__What you should do__. Nothing but a verbatim copy of the data, minus the images, should be returned.
------------------------------------------------------------
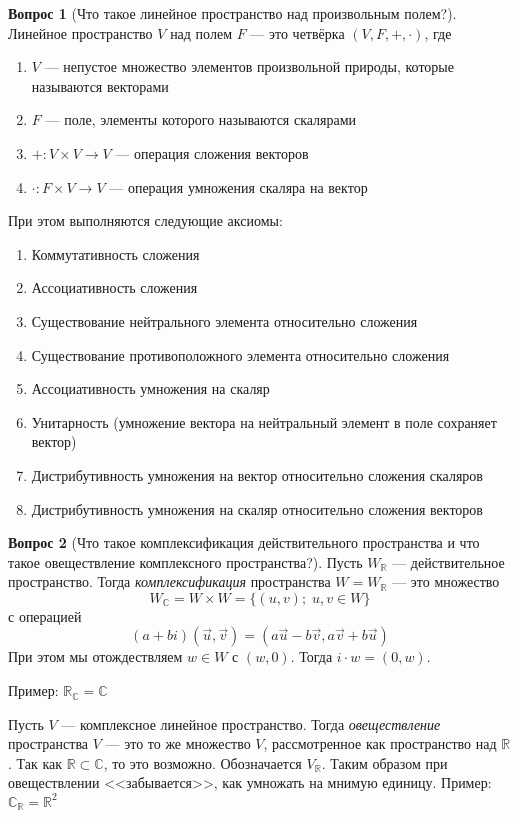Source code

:\documentclass[a4paper,11pt]{article}
\theoremstyle{remark}
\theoremstyle{definition}
\newtheorem{question}{Вопрос}
\numberwithin{question}{subsection}
\begin{document}
\begin{question}[Что такое линейное пространство над произвольным полем?]
Линейное пространство \(V\) над полем \(F\) --- это четвёрка \((V, F, +, \cdot)\), где
\begin{enumerate}
	\item \(V\) --- непустое множество элементов произвольной природы, которые называются векторами
	\item \(F\) --- поле, элементы которого называются скалярами
	\item \(+: V \times V \rightarrow V\) --- операция сложения векторов
	\item \(\cdot: F \times V \rightarrow V\) --- операция умножения скаляра на вектор
\end{enumerate}
При этом выполняются следующие аксиомы:
\begin{enumerate}
	\item Коммутативность сложения
	\item Ассоциативность сложения
	\item Существование нейтрального элемента относительно сложения
	\item Существование противоположного элемента относительно сложения
	\item Ассоциативность умножения на скаляр
	\item Унитарность (умножение вектора на нейтральный элемент в поле сохраняет вектор)
	\item Дистрибутивность умножения на вектор относительно сложения скаляров
	\item Дистрибутивность умножения на скаляр относительно сложения векторов
\end{enumerate}
\end{question}


\begin{question}[Что такое комплексификация действительного пространства и что такое овеществление комплексного пространства?]
Пусть \(W_{\mathbb{R}}\) --- действительное пространство. Тогда \emph{комплексификация} пространства \(W = W_{\mathbb{R}}\) --- это множество
\begin{equation*}
	W_{\mathbb{C}} = W \times W = \{(u, v);\;u, v \in W\}
\end{equation*}
с операцией
\begin{equation*}
	(a + bi)(\vec{u}, \vec{v}) = (a\vec{u} - b\vec{v}, a\vec{v} + b\vec{u})
\end{equation*}
При этом мы отождествляем \(w \in W\) с \((w, 0)\). Тогда \(i \cdot w = (0, w)\).

Пример: \(\mathbb{R_C} = \mathbb{C}\)

Пусть \(V\) --- комплексное линейное пространство. Тогда \emph{овеществление} пространства \(V\) --- это то же множество \(V\), рассмотренное как пространство над \(\mathbb{R}\). Так как \(\mathbb{R} \subset \mathbb{C}\), то это возможно. Обозначается \(V_{\mathbb{R}}\).
Таким образом при овеществлении <<забывается>>, как умножать на мнимую единицу.
Пример: \(\mathbb{C}_{\mathbb{R}} = \mathbb{R}^2\)
\end{question}
\end{document}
------------------------------------------------------------
__Result__.
Source code

:\documentclass[a4paper,11pt]{article}
\theoremstyle{remark}
\theoremstyle{definition}
\newtheorem{question}{Вопрос}
\numberwithin{question}{subsection}
\begin{document}
\begin{question}[Что такое линейное пространство над произвольным полем?]
Линейное пространство \(V\) над полем \(F\) --- это четвёрка \((V, F, +, \cdot)\), где
\begin{enumerate}
	\item \(V\) --- непустое множество элементов произвольной природы, которые называются векторами
	\item \(F\) --- поле, элементы которого называются скалярами
	\item \(+: V \times V \rightarrow V\) --- операция сложения векторов
	\item \(\cdot: F \times V \rightarrow V\) --- операция умножения скаляра на вектор
\end{enumerate}
При этом выполняются следующие аксиомы:
\begin{enumerate}
	\item Коммутативность сложения
	\item Ассоциативность сложения
	\item Существование нейтрального элемента относительно сложения
	\item Существование противоположного элемента относительно сложения
	\item Ассоциативность умножения на скаляр
	\item Унитарность (умножение вектора на нейтральный элемент в поле сохраняет вектор)
	\item Дистрибутивность умножения на вектор относительно сложения скаляров
	\item Дистрибутивность умножения на скаляр относительно сложения векторов
\end{enumerate}
\end{question}


\begin{question}[Что такое комплексификация действительного пространства и что такое овеществление комплексного пространства?]
Пусть \(W_{\mathbb{R}}\) --- действительное пространство. Тогда \emph{комплексификация} пространства \(W = W_{\mathbb{R}}\) --- это множество
\begin{equation*}
	W_{\mathbb{C}} = W \times W = \{(u, v);\;u, v \in W\}
\end{equation*}
с операцией
\begin{equation*}
	(a + bi)(\vec{u}, \vec{v}) = (a\vec{u} - b\vec{v}, a\vec{v} + b\vec{u})
\end{equation*}
При этом мы отождествляем \(w \in W\) с \((w, 0)\). Тогда \(i \cdot w = (0, w)\).

Пример: \(\mathbb{R_C} = \mathbb{C}\)

Пусть \(V\) --- комплексное линейное пространство. Тогда \emph{овеществление} пространства \(V\) --- это то же множество \(V\), рассмотренное как пространство над \(\mathbb{R}\). Так как \(\mathbb{R} \subset \mathbb{C}\), то это возможно. Обозначается \(V_{\mathbb{R}}\).
Таким образом при овеществлении <<забывается>>, как умножать на мнимую единицу.
Пример: \(\mathbb{C}_{\mathbb{R}} = \mathbb{R}^2\)
\end{question}
\end{document}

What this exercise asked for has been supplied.